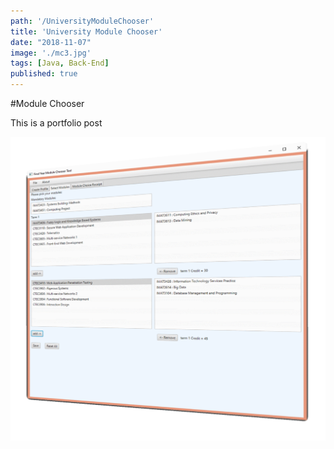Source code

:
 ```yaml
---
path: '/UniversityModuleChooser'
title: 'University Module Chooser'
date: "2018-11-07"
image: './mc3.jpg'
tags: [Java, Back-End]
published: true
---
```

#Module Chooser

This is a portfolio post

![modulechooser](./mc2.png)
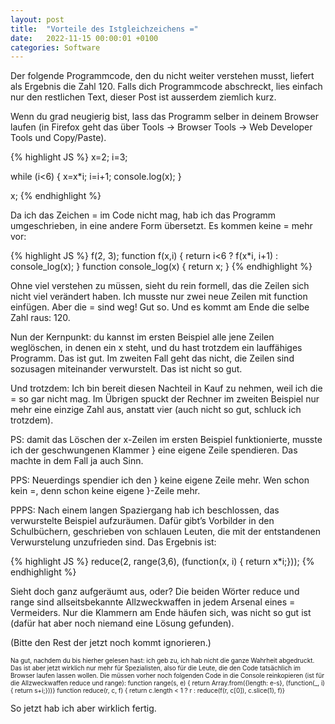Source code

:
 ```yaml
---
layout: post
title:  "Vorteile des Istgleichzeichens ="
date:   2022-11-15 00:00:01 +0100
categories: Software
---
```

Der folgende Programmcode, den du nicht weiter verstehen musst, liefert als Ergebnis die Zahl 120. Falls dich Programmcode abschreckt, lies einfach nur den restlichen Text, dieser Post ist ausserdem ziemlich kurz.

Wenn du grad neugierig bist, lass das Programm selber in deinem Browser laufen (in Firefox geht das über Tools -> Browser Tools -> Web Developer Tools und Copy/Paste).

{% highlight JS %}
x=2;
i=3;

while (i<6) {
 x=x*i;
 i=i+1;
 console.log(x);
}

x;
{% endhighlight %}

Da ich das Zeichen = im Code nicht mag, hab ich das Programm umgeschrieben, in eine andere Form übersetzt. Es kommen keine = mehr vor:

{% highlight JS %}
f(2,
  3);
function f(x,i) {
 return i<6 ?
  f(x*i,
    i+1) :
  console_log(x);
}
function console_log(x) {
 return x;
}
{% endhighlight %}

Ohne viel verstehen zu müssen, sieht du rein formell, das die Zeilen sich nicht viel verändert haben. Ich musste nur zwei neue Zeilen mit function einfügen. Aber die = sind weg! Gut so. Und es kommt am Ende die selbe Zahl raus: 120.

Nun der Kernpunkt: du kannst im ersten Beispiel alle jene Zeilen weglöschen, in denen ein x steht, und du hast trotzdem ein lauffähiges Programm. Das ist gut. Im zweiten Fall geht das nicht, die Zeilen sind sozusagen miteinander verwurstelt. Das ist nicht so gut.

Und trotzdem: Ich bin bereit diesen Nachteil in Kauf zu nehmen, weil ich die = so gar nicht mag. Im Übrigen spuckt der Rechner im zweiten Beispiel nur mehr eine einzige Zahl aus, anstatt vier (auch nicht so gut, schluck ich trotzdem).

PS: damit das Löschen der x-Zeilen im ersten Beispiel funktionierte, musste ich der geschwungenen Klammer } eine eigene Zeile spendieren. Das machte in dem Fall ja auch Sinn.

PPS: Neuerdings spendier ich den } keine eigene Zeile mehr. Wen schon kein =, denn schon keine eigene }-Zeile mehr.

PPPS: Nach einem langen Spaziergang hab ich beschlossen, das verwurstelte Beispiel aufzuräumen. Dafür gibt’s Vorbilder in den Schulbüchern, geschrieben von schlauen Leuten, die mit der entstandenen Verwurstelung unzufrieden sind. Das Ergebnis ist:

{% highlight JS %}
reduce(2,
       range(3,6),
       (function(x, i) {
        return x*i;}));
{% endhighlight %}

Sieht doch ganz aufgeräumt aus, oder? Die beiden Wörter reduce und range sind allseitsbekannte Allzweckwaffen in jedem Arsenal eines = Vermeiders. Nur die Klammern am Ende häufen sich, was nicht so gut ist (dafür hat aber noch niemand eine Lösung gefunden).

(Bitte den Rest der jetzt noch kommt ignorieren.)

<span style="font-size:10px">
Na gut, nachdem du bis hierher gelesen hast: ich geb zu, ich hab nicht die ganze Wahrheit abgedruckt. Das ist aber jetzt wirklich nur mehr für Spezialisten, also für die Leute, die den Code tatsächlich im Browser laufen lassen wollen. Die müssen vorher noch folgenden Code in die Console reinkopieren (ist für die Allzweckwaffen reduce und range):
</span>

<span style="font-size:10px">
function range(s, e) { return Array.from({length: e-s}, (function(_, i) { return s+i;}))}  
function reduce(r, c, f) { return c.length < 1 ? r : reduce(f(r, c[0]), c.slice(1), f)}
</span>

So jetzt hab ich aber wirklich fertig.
.....
> _TASK STATEMENT_
Only the lines above that hold "mehr" are wanted. Show every one of them.

> _ANSWER FOR THE TASK_
Da ich das Zeichen = im Code nicht mag, hab ich das Programm umgeschrieben, in eine andere Form übersetzt. Es kommen keine = mehr vor:
Und trotzdem: Ich bin bereit diesen Nachteil in Kauf zu nehmen, weil ich die = so gar nicht mag. Im Übrigen spuckt der Rechner im zweiten Beispiel nur mehr eine einzige Zahl aus, anstatt vier (auch nicht so gut, schluck ich trotzdem).
PPS: Neuerdings spendier ich den } keine eigene Zeile mehr. Wen schon kein =, denn schon keine eigene }-Zeile mehr.
Na gut, nachdem du bis hierher gelesen hast: ich geb zu, ich hab nicht die ganze Wahrheit abgedruckt. Das ist aber jetzt wirklich nur mehr für Spezialisten, also für die Leute, die den Code tatsächlich im Browser laufen lassen wollen. Die müssen vorher noch folgenden Code in die Console reinkopieren (ist für die Allzweckwaffen reduce und range):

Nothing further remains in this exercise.